Um die Zielsteuerungseffizienz und Topologie von ER-Membranproteinen zu analysieren habe ich (i) die rekombinante Synthese eines Modell-TA Proteins mit glykosylierbarem opsin bovine glycosylation Tag (OPG) etabliert sowie (ii) eine Methode etabliert um in isolierten Protoplasten die Richtigkeit der Insertion zu überprüfen. Mit Hilfe dieser Methoden können nun verschiedene Mutanten auf ihre Insertions-Wirksamkeit untersucht werden. Desweitern können durch Mutationsanalysen die notwendigen physikochemischen Eigenschaften für die Erkennung des Substrates ermittelt werden.

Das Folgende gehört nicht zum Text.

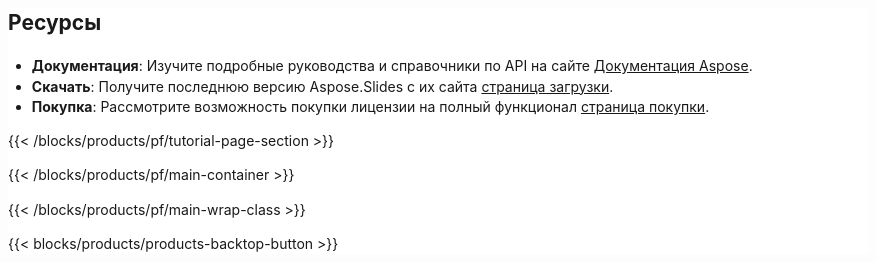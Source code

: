## Ресурсы
- **Документация**: Изучите подробные руководства и справочники по API на сайте [Документация Aspose](https://reference.aspose.com/slides/python-net/).
- **Скачать**: Получите последнюю версию Aspose.Slides с их сайта [страница загрузки](https://releases.aspose.com/slides/python-net/).
- **Покупка**: Рассмотрите возможность покупки лицензии на полный функционал [страница покупки](https://purchase.aspose.com/buy).

{{< /blocks/products/pf/tutorial-page-section >}}

{{< /blocks/products/pf/main-container >}}

{{< /blocks/products/pf/main-wrap-class >}}

{{< blocks/products/products-backtop-button >}}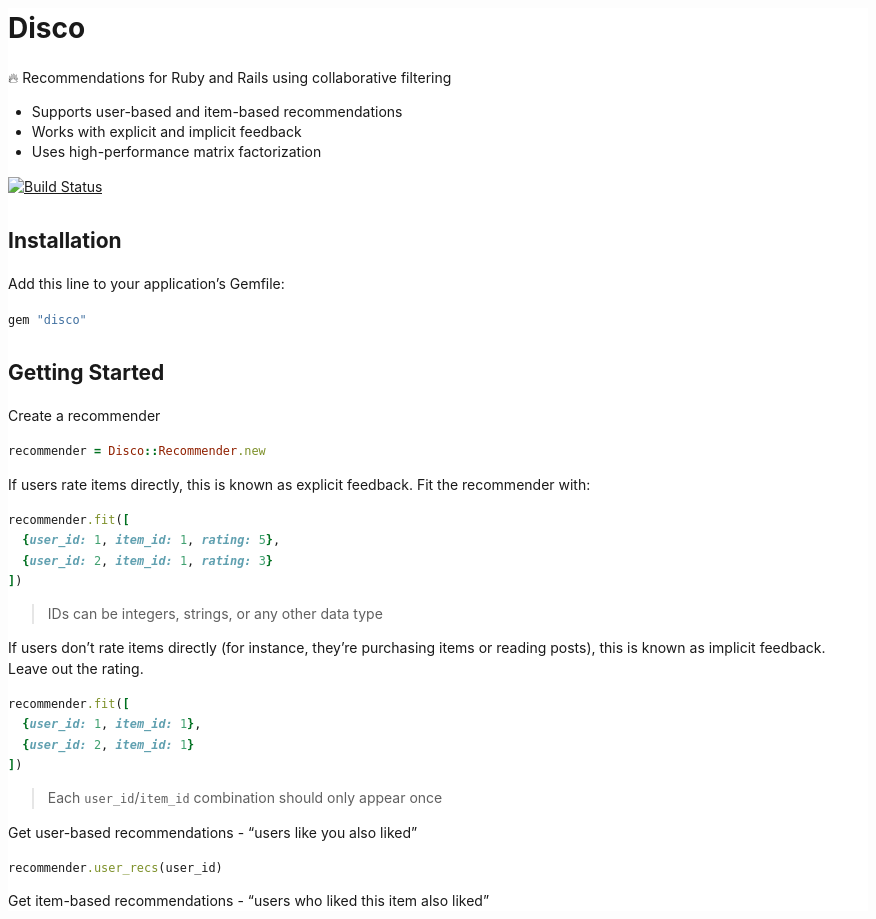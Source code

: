 # Disco

:fire: Recommendations for Ruby and Rails using collaborative filtering

- Supports user-based and item-based recommendations
- Works with explicit and implicit feedback
- Uses high-performance matrix factorization

[![Build Status](https://github.com/ankane/disco/workflows/build/badge.svg?branch=master)](https://github.com/ankane/disco/actions)

## Installation

Add this line to your application’s Gemfile:

```ruby
gem "disco"
```

## Getting Started

Create a recommender

```ruby
recommender = Disco::Recommender.new
```

If users rate items directly, this is known as explicit feedback. Fit the recommender with:

```ruby
recommender.fit([
  {user_id: 1, item_id: 1, rating: 5},
  {user_id: 2, item_id: 1, rating: 3}
])
```

> IDs can be integers, strings, or any other data type

If users don’t rate items directly (for instance, they’re purchasing items or reading posts), this is known as implicit feedback. Leave out the rating.

```ruby
recommender.fit([
  {user_id: 1, item_id: 1},
  {user_id: 2, item_id: 1}
])
```

> Each `user_id`/`item_id` combination should only appear once

Get user-based recommendations - “users like you also liked”

```ruby
recommender.user_recs(user_id)
```

Get item-based recommendations - “users who liked this item also liked”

Eine weit verbreitete Methode im GET Feld ist die tail-anchor translocation (TAT). Bei dieser Methode werden isolierte mikrosomale Fraktionen des rauen ERs mit rekombinanten Komplexen bestehend aus Zielsteuerungsfaktor und TA Protein inkubiert. Durch einen rekombinanten OPG, der im Lumen des ERs post-translational modifiziert werden kann, ist die Beobachtung einer zeitabhängigen Kinetik der Glykosylierung möglich. Dieses System wurde bislang nur für Komponenten aus Säugern oder Hefen benutzt, aber noch nie mit einem System auf pflanzlicher Basis. Um dies zu verwirklichen, habe ich die rekombinante Proteinexpression soweit optimiert, dass der Großteil des synthetisierten Proteins sich im löslichen Anteil des Lysats statt in den Inclusion Bodies befand. Mittels dieser Optimierung konnte ich die Ko-Expression von Zielsteuerungsfaktor mit TA Protein als löslichen Komplex etablieren. Ergänzend zu den löslichen Komplexen habe ich eine geeignete Methode etabliert um mittels Saccharosegradienten mikrosomale Fraktionen aufzutrennen in denen AtGet3a angereichert ist. Leider müssen noch die Parameter der Reaktion optimiert werden, aber die Akquirierung alle nötigen Bestandteile ist etabliert.